Sometimes my life is like a bad sit com. One of the really cheesy types where you know what pathetically horrible fate is going to befall the characters before it happens, it is that predictable, but you still laugh, half heatedly, anyway ….
Today was Mickey’s funeral. 10:30am right over the other side of the city – about an hour and 15 minutes from our place so I needed to be up early and organised enough to pick up sandwiches from my parents place and still make it in time. The Baldy Boy was taking his car super super early to pick up family so I was on my own.
I was doing great…everyone up, dressed and in the car ready to go by 8:30. We had plenty of time. Off we go…. or not… the car won’t start, dead battery. Oopps… we should have thought about that as it’s an ongoing thing with the big white bus. We once left a light on and it drained the battery so it doesn’t hold charge very well any more… it is fine as long as I drive the car every day or two but it hasn’t been driven in the last week, so I wasn’t surprised to find it dead.

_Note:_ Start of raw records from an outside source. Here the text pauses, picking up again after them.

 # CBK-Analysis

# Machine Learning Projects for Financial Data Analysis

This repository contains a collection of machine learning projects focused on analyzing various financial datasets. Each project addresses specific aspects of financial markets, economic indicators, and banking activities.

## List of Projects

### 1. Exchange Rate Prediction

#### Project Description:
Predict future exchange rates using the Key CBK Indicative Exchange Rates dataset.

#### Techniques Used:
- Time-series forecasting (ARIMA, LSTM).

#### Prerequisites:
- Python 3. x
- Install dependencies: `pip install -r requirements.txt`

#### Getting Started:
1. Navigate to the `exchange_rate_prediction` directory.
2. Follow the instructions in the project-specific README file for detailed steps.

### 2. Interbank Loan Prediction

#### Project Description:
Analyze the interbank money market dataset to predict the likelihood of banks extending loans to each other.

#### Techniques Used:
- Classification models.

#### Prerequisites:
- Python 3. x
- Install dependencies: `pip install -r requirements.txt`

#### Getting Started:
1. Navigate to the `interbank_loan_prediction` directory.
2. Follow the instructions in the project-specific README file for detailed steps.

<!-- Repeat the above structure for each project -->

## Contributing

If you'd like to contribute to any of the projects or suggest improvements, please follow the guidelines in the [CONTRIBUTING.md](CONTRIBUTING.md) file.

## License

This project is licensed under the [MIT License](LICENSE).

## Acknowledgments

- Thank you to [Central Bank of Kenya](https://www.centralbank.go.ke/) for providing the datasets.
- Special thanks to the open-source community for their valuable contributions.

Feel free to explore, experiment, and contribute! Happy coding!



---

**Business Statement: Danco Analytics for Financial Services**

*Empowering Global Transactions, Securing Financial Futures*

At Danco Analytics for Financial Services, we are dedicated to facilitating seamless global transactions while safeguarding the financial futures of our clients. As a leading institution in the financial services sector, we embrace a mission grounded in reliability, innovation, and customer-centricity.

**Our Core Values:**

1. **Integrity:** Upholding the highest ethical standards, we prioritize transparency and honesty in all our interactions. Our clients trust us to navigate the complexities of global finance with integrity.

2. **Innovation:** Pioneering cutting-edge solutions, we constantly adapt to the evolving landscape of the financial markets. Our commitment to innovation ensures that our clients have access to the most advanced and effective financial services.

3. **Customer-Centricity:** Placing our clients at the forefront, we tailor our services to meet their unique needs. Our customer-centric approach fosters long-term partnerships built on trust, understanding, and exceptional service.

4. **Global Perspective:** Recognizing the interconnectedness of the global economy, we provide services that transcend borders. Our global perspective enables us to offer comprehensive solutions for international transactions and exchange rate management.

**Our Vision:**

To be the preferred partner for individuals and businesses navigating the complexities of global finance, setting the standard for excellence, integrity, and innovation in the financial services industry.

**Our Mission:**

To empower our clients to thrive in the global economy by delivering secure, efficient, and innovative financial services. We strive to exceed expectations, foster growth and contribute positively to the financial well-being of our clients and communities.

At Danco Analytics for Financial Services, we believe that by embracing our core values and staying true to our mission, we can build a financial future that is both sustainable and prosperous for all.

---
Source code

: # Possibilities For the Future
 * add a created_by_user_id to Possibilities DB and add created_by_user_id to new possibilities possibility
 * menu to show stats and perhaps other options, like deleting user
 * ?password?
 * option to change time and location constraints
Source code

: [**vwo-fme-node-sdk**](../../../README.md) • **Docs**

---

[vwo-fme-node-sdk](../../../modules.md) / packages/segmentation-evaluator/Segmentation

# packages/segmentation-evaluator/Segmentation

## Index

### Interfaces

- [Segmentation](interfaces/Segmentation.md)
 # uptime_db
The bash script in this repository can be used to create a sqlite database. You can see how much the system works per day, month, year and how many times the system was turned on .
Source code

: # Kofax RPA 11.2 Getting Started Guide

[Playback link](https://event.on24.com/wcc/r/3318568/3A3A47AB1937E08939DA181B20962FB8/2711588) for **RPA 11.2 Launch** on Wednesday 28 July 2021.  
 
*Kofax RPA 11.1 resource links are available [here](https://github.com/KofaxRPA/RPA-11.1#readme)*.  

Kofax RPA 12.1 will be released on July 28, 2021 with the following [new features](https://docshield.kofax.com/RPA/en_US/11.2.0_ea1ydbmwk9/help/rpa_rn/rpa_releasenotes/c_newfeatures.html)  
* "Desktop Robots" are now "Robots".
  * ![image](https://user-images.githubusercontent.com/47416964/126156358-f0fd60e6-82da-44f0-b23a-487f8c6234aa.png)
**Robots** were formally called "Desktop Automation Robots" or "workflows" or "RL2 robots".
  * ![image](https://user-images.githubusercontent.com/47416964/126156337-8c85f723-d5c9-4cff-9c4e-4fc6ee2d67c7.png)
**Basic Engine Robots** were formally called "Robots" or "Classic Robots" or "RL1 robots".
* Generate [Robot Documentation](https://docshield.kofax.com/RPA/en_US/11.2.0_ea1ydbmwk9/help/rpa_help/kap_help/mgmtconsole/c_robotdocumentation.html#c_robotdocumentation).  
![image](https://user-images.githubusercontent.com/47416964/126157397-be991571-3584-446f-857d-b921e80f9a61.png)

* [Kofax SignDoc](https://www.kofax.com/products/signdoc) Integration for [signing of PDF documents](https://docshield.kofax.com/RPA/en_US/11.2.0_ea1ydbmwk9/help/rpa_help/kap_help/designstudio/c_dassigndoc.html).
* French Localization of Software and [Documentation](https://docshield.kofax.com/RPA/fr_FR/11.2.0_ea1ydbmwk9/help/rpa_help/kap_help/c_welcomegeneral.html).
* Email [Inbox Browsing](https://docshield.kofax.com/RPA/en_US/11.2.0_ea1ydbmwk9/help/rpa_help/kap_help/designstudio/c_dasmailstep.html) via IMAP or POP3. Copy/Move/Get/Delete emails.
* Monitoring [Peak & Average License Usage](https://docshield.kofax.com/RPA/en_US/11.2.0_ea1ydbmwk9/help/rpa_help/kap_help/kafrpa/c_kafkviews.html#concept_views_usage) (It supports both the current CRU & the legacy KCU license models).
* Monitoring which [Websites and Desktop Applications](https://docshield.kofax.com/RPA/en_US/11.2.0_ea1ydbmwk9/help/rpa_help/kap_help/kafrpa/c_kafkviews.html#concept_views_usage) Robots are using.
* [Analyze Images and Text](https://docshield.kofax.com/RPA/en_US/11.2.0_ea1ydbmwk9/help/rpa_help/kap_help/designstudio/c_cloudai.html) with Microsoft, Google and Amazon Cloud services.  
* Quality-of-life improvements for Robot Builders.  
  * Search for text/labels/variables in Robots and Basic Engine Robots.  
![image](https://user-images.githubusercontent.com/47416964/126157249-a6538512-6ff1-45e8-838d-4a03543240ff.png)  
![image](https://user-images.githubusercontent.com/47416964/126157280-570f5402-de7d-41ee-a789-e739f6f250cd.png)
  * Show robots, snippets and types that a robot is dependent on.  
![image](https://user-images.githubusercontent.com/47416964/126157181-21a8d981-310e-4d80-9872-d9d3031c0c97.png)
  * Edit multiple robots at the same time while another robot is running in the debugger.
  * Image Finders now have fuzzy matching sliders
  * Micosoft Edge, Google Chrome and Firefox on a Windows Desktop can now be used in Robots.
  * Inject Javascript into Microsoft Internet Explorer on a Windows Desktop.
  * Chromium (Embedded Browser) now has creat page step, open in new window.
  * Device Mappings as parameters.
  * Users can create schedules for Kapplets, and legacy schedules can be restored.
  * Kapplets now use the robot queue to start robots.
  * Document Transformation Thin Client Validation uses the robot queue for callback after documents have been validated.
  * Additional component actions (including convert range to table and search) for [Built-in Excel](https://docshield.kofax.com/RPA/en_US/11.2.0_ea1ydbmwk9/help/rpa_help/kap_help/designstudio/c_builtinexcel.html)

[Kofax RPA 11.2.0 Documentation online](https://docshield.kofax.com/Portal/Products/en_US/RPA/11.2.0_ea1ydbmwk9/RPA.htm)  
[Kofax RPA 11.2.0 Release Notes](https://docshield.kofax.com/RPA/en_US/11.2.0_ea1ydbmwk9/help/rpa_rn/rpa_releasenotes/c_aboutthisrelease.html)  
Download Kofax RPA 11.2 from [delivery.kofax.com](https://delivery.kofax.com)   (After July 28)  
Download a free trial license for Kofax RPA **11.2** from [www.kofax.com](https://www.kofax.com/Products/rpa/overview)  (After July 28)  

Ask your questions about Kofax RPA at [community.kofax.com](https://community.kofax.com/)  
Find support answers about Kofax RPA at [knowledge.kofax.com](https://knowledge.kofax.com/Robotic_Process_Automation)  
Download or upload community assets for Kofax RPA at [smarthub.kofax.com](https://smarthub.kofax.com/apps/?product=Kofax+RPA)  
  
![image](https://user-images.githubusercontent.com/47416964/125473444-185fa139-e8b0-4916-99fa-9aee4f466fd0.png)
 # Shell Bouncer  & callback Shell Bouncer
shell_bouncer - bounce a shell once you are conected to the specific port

Since the baldy boy had already left… with the jumper leads… and since our neighbor across the road had also already gone to work I had to call the RACV and wait 30 minutes for a really lovely man to come out and jump start the car before we headed off.
Ok no probs… I called my Mum to organise her to drop off the food, got in contact with the Baldy Boy to say we might be cutting it fine but we’d be there. Jumped in the car and we were off still with plenty of time…. or not.
We got as far as Sunbury and got held up by two fire engines, two ambulances and numerous police cars. Not sure what was going on but after a quick detour around whatever it was we were still making ok time.
Then the petrol light came on.. bugger! I stopped for petrol, calculating in my head how long it would take me to get there and I still thought we’d probably scrape it in…. wrong!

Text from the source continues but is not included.